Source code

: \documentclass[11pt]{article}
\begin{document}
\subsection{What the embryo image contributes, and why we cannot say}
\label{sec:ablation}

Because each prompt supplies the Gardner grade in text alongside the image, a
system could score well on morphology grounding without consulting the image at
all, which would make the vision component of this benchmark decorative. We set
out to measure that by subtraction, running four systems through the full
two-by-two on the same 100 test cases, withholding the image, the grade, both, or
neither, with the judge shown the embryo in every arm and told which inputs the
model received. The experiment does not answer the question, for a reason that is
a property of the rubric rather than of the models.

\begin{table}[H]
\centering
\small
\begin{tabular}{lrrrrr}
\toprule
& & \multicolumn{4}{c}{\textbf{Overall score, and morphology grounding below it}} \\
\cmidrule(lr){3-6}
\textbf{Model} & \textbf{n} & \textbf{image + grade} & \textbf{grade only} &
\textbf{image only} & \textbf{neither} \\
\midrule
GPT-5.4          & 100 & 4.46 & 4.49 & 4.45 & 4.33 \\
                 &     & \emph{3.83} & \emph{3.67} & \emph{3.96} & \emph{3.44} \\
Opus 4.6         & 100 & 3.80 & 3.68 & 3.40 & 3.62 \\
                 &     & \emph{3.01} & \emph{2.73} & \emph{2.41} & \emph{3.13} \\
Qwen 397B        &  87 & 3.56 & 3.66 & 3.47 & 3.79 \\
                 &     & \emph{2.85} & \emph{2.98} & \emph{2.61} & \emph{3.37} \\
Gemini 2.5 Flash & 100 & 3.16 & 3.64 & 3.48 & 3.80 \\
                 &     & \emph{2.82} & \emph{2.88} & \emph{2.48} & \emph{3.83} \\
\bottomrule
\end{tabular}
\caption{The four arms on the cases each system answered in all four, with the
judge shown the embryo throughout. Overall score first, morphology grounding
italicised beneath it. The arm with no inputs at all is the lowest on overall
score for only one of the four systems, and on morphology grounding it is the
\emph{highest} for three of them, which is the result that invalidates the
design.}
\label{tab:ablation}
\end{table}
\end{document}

####################

> **REQUIREMENT**
Starting from the first line of the records above, retype each line exactly up to and including the one that contains "system could score", and nothing more.

> **ANSWER SPACE**
Source code

: \documentclass[11pt]{article}
\begin{document}
\subsection{What the embryo image contributes, and why we cannot say}
\label{sec:ablation}

Because each prompt supplies the Gardner grade in text alongside the image, a
system could score well on morphology grounding without consulting the image at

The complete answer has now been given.